▶ EXERCISE DETAILS
What is the number of lines in the data holding the word "very"? Give that number by itself.

##### RECORDS SHOWN

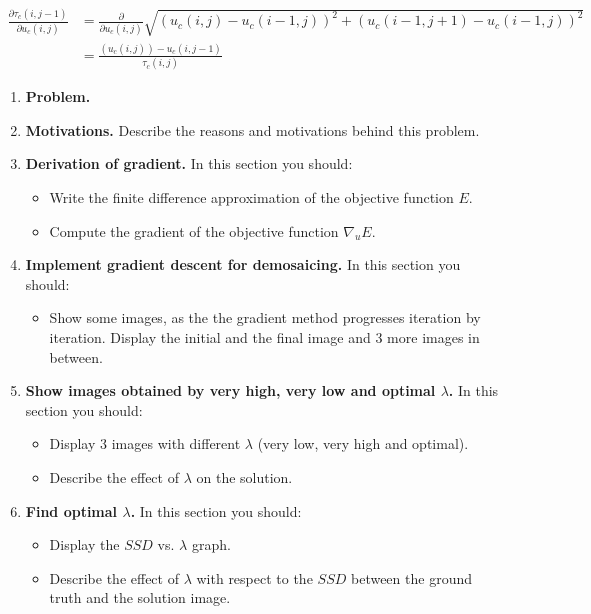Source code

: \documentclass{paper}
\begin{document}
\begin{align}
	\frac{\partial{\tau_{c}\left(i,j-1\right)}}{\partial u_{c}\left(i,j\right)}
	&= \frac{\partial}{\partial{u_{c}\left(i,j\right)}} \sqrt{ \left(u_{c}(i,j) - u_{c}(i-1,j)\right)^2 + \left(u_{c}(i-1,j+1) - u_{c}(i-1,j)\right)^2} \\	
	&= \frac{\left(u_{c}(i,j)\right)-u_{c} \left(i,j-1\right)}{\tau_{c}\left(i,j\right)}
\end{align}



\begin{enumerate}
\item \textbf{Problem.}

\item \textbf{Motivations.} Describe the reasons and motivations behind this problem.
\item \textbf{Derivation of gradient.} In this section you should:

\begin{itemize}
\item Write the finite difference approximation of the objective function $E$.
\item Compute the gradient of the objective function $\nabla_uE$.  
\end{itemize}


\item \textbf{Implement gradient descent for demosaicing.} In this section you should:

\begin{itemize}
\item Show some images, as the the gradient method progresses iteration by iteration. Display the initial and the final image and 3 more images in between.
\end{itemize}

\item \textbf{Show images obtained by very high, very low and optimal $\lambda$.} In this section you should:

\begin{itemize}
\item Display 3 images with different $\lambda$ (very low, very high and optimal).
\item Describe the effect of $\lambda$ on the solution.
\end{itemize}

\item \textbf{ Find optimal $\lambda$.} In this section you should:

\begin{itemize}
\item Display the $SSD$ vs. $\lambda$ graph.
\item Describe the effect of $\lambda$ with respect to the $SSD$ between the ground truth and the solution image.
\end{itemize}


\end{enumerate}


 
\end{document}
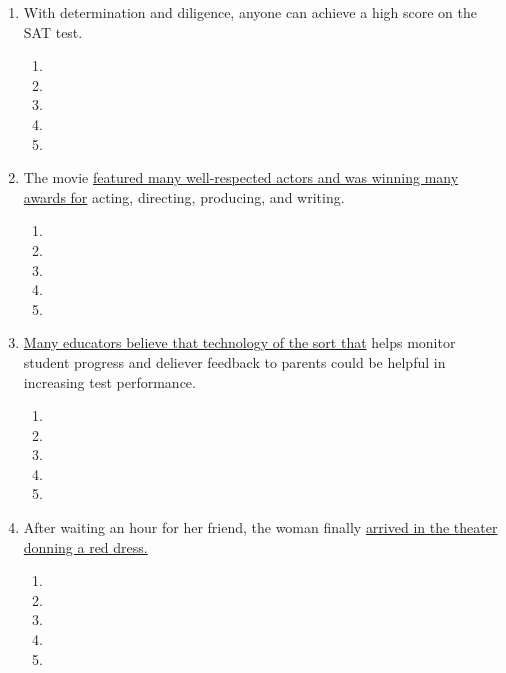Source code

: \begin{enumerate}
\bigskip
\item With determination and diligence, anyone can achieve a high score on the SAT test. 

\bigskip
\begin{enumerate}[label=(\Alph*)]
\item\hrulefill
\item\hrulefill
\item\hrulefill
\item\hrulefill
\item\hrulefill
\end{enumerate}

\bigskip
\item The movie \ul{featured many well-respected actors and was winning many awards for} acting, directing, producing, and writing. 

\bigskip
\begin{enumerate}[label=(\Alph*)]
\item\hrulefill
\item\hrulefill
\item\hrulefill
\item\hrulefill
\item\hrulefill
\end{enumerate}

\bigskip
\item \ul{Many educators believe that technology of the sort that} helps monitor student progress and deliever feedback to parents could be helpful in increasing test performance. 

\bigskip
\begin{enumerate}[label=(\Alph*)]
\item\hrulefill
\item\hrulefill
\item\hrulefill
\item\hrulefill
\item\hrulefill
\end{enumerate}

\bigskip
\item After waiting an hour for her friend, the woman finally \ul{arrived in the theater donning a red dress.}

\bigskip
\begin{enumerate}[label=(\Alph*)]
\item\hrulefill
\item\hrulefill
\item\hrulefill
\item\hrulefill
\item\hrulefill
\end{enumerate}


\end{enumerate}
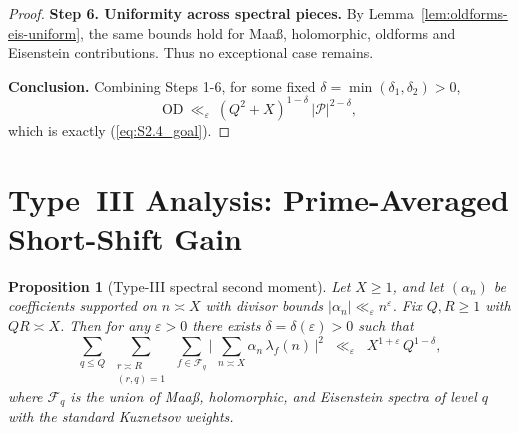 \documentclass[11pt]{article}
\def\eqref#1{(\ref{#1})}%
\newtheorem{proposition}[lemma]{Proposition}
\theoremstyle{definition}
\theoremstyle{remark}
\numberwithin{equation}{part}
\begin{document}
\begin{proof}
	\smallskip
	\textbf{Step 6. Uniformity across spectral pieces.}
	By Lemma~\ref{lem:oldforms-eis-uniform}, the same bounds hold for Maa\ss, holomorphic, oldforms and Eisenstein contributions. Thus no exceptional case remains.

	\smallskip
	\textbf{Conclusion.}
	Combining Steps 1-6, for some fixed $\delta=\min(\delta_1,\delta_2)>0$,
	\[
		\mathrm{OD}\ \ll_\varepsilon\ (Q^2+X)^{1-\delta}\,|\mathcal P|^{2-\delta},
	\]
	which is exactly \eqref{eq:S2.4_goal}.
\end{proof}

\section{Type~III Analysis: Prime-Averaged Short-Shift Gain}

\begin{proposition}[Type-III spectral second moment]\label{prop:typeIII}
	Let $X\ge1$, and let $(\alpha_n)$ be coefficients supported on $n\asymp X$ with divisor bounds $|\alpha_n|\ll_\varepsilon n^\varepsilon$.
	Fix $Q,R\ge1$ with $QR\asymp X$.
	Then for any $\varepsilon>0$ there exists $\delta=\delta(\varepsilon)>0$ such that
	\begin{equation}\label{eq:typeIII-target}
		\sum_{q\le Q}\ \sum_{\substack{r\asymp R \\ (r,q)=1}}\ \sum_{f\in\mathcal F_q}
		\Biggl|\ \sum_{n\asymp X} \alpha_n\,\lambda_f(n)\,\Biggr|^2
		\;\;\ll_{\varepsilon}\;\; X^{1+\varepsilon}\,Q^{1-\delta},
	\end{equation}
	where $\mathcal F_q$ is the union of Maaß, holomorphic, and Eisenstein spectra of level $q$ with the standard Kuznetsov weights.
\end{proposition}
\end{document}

##########
##### RECORDS SHOWN

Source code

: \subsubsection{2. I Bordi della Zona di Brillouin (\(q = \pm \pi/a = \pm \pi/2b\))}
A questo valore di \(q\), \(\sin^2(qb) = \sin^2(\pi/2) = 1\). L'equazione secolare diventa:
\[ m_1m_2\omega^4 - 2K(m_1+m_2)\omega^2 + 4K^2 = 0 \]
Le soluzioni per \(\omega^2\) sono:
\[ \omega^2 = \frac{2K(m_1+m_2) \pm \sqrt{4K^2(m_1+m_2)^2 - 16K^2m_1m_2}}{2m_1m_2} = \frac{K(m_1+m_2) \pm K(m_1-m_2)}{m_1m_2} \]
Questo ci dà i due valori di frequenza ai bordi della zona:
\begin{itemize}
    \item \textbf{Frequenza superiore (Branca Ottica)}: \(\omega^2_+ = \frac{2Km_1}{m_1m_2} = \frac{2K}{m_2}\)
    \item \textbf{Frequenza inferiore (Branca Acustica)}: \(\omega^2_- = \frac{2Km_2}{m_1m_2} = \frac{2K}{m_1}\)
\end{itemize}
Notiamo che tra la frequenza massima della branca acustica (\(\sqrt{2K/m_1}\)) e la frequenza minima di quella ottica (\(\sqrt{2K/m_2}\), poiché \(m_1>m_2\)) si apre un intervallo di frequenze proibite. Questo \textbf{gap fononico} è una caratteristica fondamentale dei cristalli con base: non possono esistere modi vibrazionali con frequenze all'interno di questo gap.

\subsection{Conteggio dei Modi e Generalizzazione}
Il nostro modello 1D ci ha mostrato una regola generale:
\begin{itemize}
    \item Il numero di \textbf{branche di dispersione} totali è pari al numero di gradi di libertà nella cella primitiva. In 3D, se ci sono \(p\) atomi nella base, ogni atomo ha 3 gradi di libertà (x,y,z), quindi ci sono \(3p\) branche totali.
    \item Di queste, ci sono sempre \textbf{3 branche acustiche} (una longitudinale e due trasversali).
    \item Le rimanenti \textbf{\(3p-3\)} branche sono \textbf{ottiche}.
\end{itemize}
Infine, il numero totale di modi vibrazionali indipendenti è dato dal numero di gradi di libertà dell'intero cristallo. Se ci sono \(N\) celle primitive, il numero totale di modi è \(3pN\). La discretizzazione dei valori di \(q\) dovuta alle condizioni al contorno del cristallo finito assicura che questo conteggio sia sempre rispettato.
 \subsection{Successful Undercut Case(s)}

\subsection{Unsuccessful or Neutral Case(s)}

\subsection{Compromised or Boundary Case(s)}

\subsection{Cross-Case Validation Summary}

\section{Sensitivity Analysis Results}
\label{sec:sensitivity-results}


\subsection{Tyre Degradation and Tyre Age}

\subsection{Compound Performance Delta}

##########

▶ FINAL ANSWER
2